§ Task item:
In the data that follows, find each line containing "relativo" and copy it.

§ Data extracted from a collection:
--*--

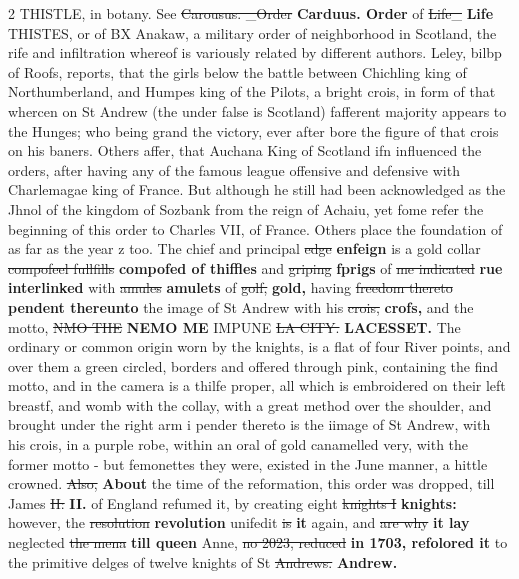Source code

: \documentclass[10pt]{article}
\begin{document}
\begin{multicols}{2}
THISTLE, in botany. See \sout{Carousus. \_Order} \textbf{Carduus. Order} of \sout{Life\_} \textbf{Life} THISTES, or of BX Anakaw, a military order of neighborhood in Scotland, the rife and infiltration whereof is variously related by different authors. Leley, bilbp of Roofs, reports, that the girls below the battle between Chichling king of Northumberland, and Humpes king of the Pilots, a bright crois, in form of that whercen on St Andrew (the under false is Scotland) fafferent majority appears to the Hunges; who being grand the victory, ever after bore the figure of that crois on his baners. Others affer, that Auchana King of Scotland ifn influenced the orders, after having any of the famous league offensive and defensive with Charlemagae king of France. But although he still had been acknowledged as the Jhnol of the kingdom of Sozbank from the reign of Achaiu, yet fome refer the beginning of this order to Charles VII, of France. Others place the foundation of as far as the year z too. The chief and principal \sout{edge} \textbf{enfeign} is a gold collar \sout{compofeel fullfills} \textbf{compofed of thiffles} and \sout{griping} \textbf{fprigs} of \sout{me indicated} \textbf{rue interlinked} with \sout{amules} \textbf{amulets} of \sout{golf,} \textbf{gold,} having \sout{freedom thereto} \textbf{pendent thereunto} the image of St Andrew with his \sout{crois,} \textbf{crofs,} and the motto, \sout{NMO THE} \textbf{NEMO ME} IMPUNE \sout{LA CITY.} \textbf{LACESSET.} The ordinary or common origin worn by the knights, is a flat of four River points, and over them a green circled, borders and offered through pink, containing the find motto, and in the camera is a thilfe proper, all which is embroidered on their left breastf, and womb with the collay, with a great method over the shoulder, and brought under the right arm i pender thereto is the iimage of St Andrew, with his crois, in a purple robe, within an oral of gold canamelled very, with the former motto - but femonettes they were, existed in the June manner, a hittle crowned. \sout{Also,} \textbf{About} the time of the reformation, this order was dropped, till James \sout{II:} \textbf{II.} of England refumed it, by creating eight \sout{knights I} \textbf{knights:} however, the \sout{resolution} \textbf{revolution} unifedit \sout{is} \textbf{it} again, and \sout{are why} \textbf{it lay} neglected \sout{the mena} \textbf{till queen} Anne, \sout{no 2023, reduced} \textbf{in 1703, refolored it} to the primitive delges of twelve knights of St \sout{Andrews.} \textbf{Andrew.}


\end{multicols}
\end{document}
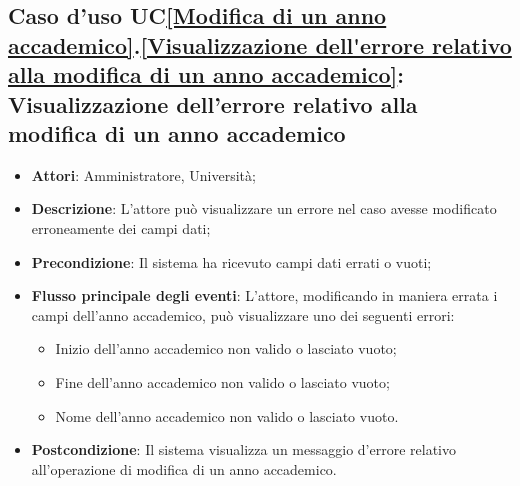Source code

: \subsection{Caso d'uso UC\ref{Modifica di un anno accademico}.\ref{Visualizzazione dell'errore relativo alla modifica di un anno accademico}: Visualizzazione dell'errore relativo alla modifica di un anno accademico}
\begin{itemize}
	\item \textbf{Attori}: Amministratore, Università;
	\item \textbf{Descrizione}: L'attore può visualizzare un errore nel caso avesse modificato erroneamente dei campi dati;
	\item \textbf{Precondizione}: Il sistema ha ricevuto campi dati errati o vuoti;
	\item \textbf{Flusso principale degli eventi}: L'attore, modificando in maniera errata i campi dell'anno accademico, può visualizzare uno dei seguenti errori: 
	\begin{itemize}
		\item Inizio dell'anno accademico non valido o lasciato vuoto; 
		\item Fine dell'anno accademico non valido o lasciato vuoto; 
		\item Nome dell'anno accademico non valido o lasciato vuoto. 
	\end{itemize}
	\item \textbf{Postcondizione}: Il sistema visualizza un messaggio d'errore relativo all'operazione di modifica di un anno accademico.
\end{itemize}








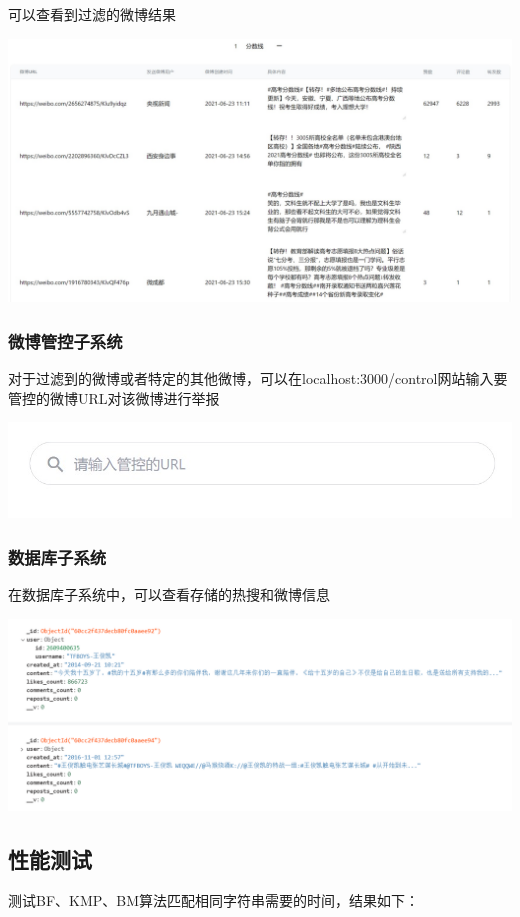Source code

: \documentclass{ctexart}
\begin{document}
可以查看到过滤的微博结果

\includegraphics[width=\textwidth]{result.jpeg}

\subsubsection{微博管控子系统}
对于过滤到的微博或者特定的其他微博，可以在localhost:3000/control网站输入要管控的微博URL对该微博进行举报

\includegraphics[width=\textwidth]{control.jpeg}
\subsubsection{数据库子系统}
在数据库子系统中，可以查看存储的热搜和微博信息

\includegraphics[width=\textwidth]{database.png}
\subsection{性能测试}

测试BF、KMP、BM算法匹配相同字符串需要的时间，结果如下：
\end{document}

--*--

§ Task result:
: \subsection{Caso d'uso UC\ref{Modifica di un anno accademico}.\ref{Visualizzazione dell'errore relativo alla modifica di un anno accademico}: Visualizzazione dell'errore relativo alla modifica di un anno accademico}
	\item \textbf{Postcondizione}: Il sistema visualizza un messaggio d'errore relativo all'operazione di modifica di un anno accademico.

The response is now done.